I go back to the Met.  Perhaps one of the most impressive pieces in the show was a red gown by John Galliano.  It was a stunning sexy piece, placed high on a pedestal at the entrance to the show.  Constructed of a mosaic of crocodile skin on a lace framework.  What an accomplishment and what a terrific failure.  The fashion industry of late has begun to congratulate itself on its newfound compassion and concern for “wellness”.  Through its stewardship the consciousness of breast cancer has been raised to new heights, cosmetics companies are compelled to test and develop products in a “cruelty free” environment, organic materials and processes are now a mark of quality.  Yoga, meditation and other wellness modalities have also been elevated to high status and been translated to marketing approaches as well.  But what, we might ask, does that crocodile think of all this, or the bullfrog, the sable, the cow, the peccary, the stingray/shagreen, the lamb?

 

I need a new pair of black dress shoes but in all honesty I have been holding off.  Some years ago I stopped eating meat.  It wasn’t easy to do and to this day the smell of bacon is a bitter tease and the thought of a juicy rare steak sets my stomach grumbling.  Not all appetites should be indulged however and my own yoga practice has been an exercise in the show discovery and control of the mind.  But this is not another rant from an angry vegetarian.  In fact the yogi’s abstention from meat comes from the yogic concept of Ahimsa, or non-harming.  It basically is the precept of compassion.  So the impulse to not have to kill or cause an animal to suffer to eat or clothes ourselves is the same impulse to extend compassion to all people and things.  In short – splashing red paint on someone’s fur coat is not a nice thing to do.  For a vegetarian it is a hypocritical act, an Orwellian parlor game.  Another yogic imperative is to not judge.  Whatever karma I might accumulate from living free of meat does not negate the good karma a carnivorous neonatal intensive care nurse might have, or a hot dog loving fire fighter, or a McNugget chomping neurosurgeon.  None are better than others.

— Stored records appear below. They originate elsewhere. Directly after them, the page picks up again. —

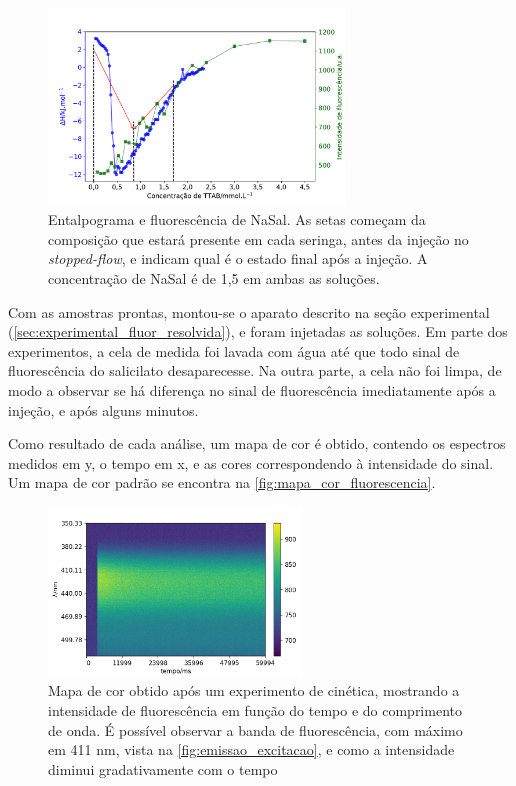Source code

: 	\begin{figure}[h]
		\centering
		\includegraphics[width=0.7\textwidth]{imagens/fluor/itc_experimento_cinetica}
		\caption{Entalpograma e fluorescência de NaSal. As setas começam da composição que estará presente em cada seringa, antes da injeção no \emph{stopped-flow}, e indicam qual é o estado final após a injeção. A concentração de NaSal é de 1,5 \mM{} em ambas as soluções.}
		\label{fig:itc_experimento_cinetica}
	\end{figure}
	
	Com as amostras prontas, montou-se o aparato descrito na seção experimental (\autoref{sec:experimental_fluor_resolvida}), e foram injetadas as soluções. Em parte dos experimentos, a cela de medida foi lavada com água até que todo sinal de fluorescência do salicilato desaparecesse. Na outra parte, a cela não foi limpa, de modo a observar se há diferença no sinal de fluorescência imediatamente após a injeção, e após alguns minutos.
	
	Como resultado de cada análise, um mapa de cor é obtido, contendo os espectros medidos em y, o tempo em x, e as cores correspondendo à intensidade do sinal. Um mapa de cor padrão se encontra na \autoref{fig:mapa_cor_fluorescencia}.
	
	\begin{figure}[h]
		\centering
		\includegraphics[width=0.6\textwidth]{imagens/fluor/mapa_cor_am49}
		\caption{Mapa de cor obtido após um experimento de cinética, mostrando a intensidade de fluorescência em função do tempo e do comprimento de onda. É possível observar a banda de fluorescência, com máximo em 411 nm, vista na \autoref{fig:emissao_excitacao}, e como a intensidade diminui gradativamente com o tempo}
		\label{fig:mapa_cor_fluorescencia}
	\end{figure}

My teacher always said, “Try.”  Try to live a vegetarian life.  And the Buddha believed the only real sin was laziness – to think that all of this wasn’t worth it, that life, compassion, joy was not worth the effort.  Why then doesn’t the fashion industry try to do better?  Like I said, stylistically the field is wide open.  I’m a design and style addict as much as the next guy.  The next great idea spurs me on to discover my own, and to take great joy in the incredible human capacity for invention and the infinite expression of ourselves.  People knock the fashion world as superficial and capricious.  Yes it moves at a rapid rate but so do all our neurological impulse, ideas are born and die in an instant.  Fashion is like fireworks, and who hates fireworks?  There is no valid criticism for an honest idea and a little hard work.  Try, my teacher said.  If you fail, try again.

 

I still need dress shoes and as anyone can tell you for a man a good pair of shoes is a sartorial imperative, the figurative and literal foundation of the presentation of himself.  I don’t think I want my shoes to have once been part of a cow’s leg or back or shoulder.  I don’t think they need to be.

 

What a world we have created, what a triumph of human creativity and power and intelligence.  At this moment in the developed world there is no real need to participate in the suffering and death of millions of sentient beings to satisfy our hunger, or worse, our desire to look good.  Fashion moves at a rapid clip.  Humanity often at a snails pace.  I have faith though that it will happen and I am waiting here, barefoot.